Untuk kawasan Cikini yang berada di Kecamatan Menteng, Nirwono mencontohkan, sebaiknya ditanami dengan tanaman menteng. Begitu juga peremajaan pohon di Kemang dengan pohon kemang. ”Kalau DKI mau konsisten terhadap sejarah pohon sebagai bagian identitas, ya, DKI Jakarta angkat lagi pohon-pohon sebagai identitas kawasan,” jelasnya.

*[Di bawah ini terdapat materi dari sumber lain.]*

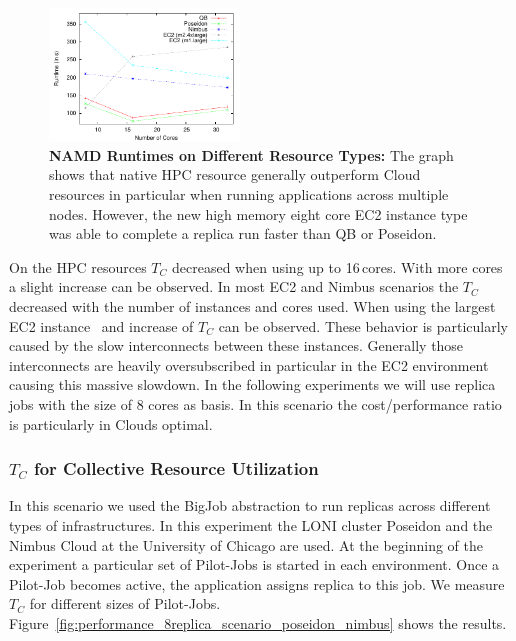 \documentclass[conference,final]{IEEEtran}
\newcommand{\tc}{$T_{C}$ }
\begin{document}
\begin{figure}[htbp]
    \centering
    \includegraphics[width=0.45\textwidth]{performance/namd_run.pdf}
    \caption{\textbf{NAMD Runtimes on Different Resource Types: } The
      graph shows that native HPC resource generally outperform Cloud
      resources in particular when running applications across
      multiple nodes. However, the new high memory eight core EC2
      instance type was able to complete a replica run faster than QB
      or Poseidon.}
    \label{fig:performance_namd_run}
\end{figure}

On the HPC resources \tc decreased when using up to 16\,cores. With
more cores a slight increase can be observed. In most EC2 and Nimbus
scenarios the \tc decreased with the number of instances and cores
used. When using the largest EC2 instance~\cite{new-ec2} and increase
of \tc can be observed. These behavior is particularly caused by the
slow interconnects between these instances. Generally those
interconnects are heavily oversubscribed in particular in the EC2
environment causing this massive slowdown. In the following
experiments we will use replica jobs with the size of 8 cores as
basis. In this scenario the cost/performance ratio is particularly in
Clouds optimal.

\subsubsection{\tc for Collective Resource Utilization}

In this scenario we used the BigJob abstraction to run replicas across
different types of infrastructures. In this experiment the LONI
cluster Poseidon and the Nimbus Cloud at the University of Chicago are
used. At the beginning of the experiment a particular set of
Pilot-Jobs is started in each environment. Once a Pilot-Job becomes
active, the application assigns replica to this job. We measure \tc
for different sizes of
Pilot-Jobs. Figure~\ref{fig:performance_8replica_scenario_poseidon_nimbus}
shows the results.
\end{document}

Nirwono menyebutkan sejumlah kawasan yang identik dengan pohon khas yang banyak tumbuh di kawasan Jakarta. Di Jakarta Utara, misalnya, ada Asemka atau asem (Tamarindus indica), Mangga Besar (Mangifera indica), Marunda (Mangifera laurina). Di Jakarta Barat, ada Kosambi (Schleichera oleosa) dan Srengseng (Pandanus caricosus). Untuk Jakarta Pusat, ada Gambir (Uncaria gambir), Menteng (Baccaurea racemosa), (Kebon) Sirih (Piper betle), Karet (Ficus elastica), dan Cempaka Putih (Michelia alba). Lalu di Jakarta Timur, ada Condet/Ci Ondet/Ondeh (Antidesma diandrum) dan Bidara (Cina) (Zizyphus jujube).

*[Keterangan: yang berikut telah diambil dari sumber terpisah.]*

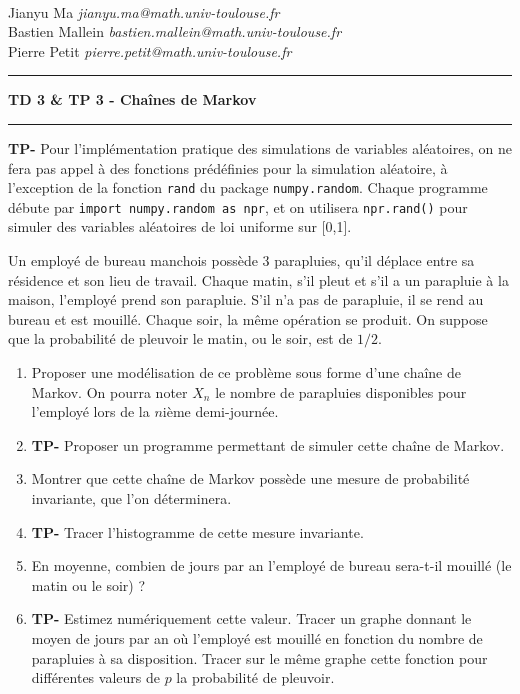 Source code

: \documentclass[solutions]{exercices}
\begin{document}
{
\\
Jianyu Ma \hfill \textit{jianyu.ma@math.univ-toulouse.fr}\\
Bastien Mallein \hfill \textit{bastien.mallein@math.univ-toulouse.fr}\\
Pierre Petit \hfill \textit{pierre.petit@math.univ-toulouse.fr}}

\vspace{2ex}

\hrule
\begin{center}
	\textbf{\large TD 3 \& TP 3 - Chaînes de Markov}
	\vspace{2ex}
\end{center}
\hrule

\bigskip

\textbf{TP-} Pour l'implémentation pratique des simulations de variables aléatoires, on ne fera pas appel à des fonctions prédéfinies pour la simulation aléatoire, à l'exception de la fonction \texttt{rand} du package \texttt{numpy.random}. Chaque programme débute par \texttt{import numpy.random as npr}, et on utilisera \texttt{npr.rand()} pour simuler des variables aléatoires de loi uniforme sur [0,1].

\begin{exercice}
	Un employé de bureau manchois possède 3 parapluies, qu'il déplace entre sa résidence et son lieu de travail. Chaque matin, s'il pleut et s'il a un parapluie à la maison, l'employé prend son parapluie. S'il n'a pas de parapluie, il se rend au bureau et est mouillé. Chaque soir, la même opération se produit. On suppose que la probabilité de pleuvoir le matin, ou le soir, est de $1/2$.
	\begin{enumerate}
		\item Proposer une modélisation de ce problème sous forme d'une chaîne de Markov. On pourra noter $X_n$ le nombre de parapluies disponibles pour l'employé lors de la $n$ième demi-journée.
		\item \textbf{TP-} Proposer un programme permettant de simuler cette chaîne de Markov.
		\item Montrer que cette chaîne de Markov possède une mesure de probabilité invariante, que l'on déterminera.
		\item \textbf{TP-} Tracer l'histogramme de cette mesure invariante.
		\item En moyenne, combien de jours par an l'employé de bureau sera-t-il mouillé (le matin ou le soir) ?
		\item \textbf{TP-} Estimez numériquement cette valeur. Tracer un graphe donnant le moyen de jours par an où l'employé est mouillé en fonction du nombre de parapluies à sa disposition. Tracer sur le même graphe cette fonction pour différentes valeurs de $p$ la probabilité de pleuvoir.
	\end{enumerate}
\end{exercice}
\end{document}

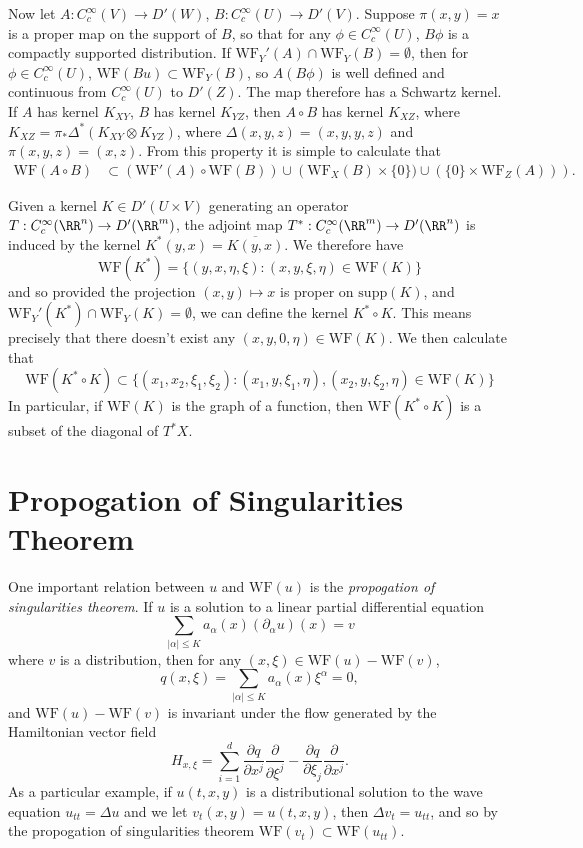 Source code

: Now let $A: C_c^\infty(V) \to D'(W)$, $B: C_c^\infty(U) \to D'(V)$. Suppose $\pi(x,y) = x$ is a proper map on the support of $B$, so that for any $\phi \in C_c^\infty(U)$, $B\phi$ is a compactly supported distribution. If $\text{WF}_Y'(A) \cap \text{WF}_Y(B) = \emptyset$, then for $\phi \in C_c^\infty(U)$, $\text{WF}(Bu) \subset \text{WF}_Y(B)$, so $A(B\phi)$ is well defined and continuous from $C_c^\infty(U)$ to $D'(Z)$. The map therefore has a Schwartz kernel. If $A$ has kernel $K_{XY}$, $B$ has kernel $K_{YZ}$, then $A \circ B$ has kernel $K_{XZ}$, where $K_{XZ} = \pi_* \Delta^*(K_{XY} \otimes K_{YZ})$, where $\Delta(x,y,z) = (x,y,y,z)$ and $\pi(x,y,z) = (x,z)$. From this property it is simple to calculate that
%
\begin{align*}
    \text{WF}(A \circ B) &\subset \left( \text{WF}'(A) \circ \text{WF}(B) \right) \cup \left( \text{WF}_X(B) \times \{ 0 \}) \cup (\{ 0 \} \times \text{WF}_Z(A)) \right).
\end{align*}

\begin{example}
    Given a kernel $K \in D'(U \times V)$ generating an operator $T: C_c^\infty(\RR^n) \to D'(\RR^m)$, the adjoint map $T^*: C_c^\infty(\RR^m) \to D'(\RR^n)$ is induced by the kernel $K^*(y,x) = \overline{K(y,x)}$. We therefore have
    \[ \text{WF}(K^*) = \{ (y,x,\eta,\xi) : (x,y,\xi,\eta) \in \text{WF}(K) \} \]
    and so provided the projection $(x,y) \mapsto x$ is proper on $\text{supp}(K)$, and $\text{WF}_Y'(K^*) \cap \text{WF}_Y(K) = \emptyset$, we can define the kernel $K^* \circ K$. This means precisely that there doesn't exist any $(x,y,0,\eta) \in \text{WF}(K)$. We then calculate that
    \[ \text{WF}(K^* \circ K) \subset \{ (x_1,x_2,\xi_1,\xi_2) : (x_1,y,\xi_1,\eta), (x_2,y,\xi_2,\eta) \in \text{WF}(K) \} \]
    In particular, if $\text{WF}(K)$ is the graph of a function, then $\text{WF}(K^* \circ K)$ is a subset of the diagonal of $T^* X$.
\end{example}



\section{Propogation of Singularities Theorem}

One important relation between $u$ and $\text{WF}(u)$ is the \emph{propogation of singularities theorem}. If $u$ is a solution to a linear partial differential equation
%
\[ \sum_{|\alpha| \leq K} a_\alpha(x) (\partial_\alpha u)(x) = v \]
%
where $v$ is a distribution, then for any $(x,\xi) \in \text{WF}(u) - \text{WF}(v)$,
%
\[ q(x,\xi) = \sum_{|\alpha| \leq K} a_\alpha(x) \xi^\alpha = 0, \]
%
and $\text{WF}(u) - \text{WF}(v)$ is invariant under the flow generated by the Hamiltonian vector field
%
\[ H_{x,\xi} = \sum_{i = 1}^d \frac{\partial q}{\partial x^j} \frac{\partial}{\partial \xi^j} - \frac{\partial q}{\partial \xi_j} \frac{\partial}{\partial x^j}. \]
%
As a particular example, if $u(t,x,y)$ is a distributional solution to the wave equation $u_{tt} = \Delta u$ and we let $v_t(x,y) = u(t,x,y)$, then $\Delta v_t = u_{tt}$, and so by the propogation of singularities theorem $\text{WF}(v_t) \subset \text{WF}(u_{tt})$.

Tentang pohon yang menjadi identitas kawasan, Yati melanjutkan, pihaknya tengah memprogramkan pembibitan dan memperbanyak tanaman-tanaman langka khas kawasan Jakarta itu. ”Kami masih dalam proses mencari biji atau bibit untuk indukan. Setelahnya kami memprogramkan perbanyakan indukan untuk kemudian bisa dibibitkan,” jelasnya.
Ia juga sepakat jika peremajaan pohon-pohon di jalur hijau Jakarta juga di pintu-pintu masuk kawasan Jakarta ditanami pohon khas kawasan itu.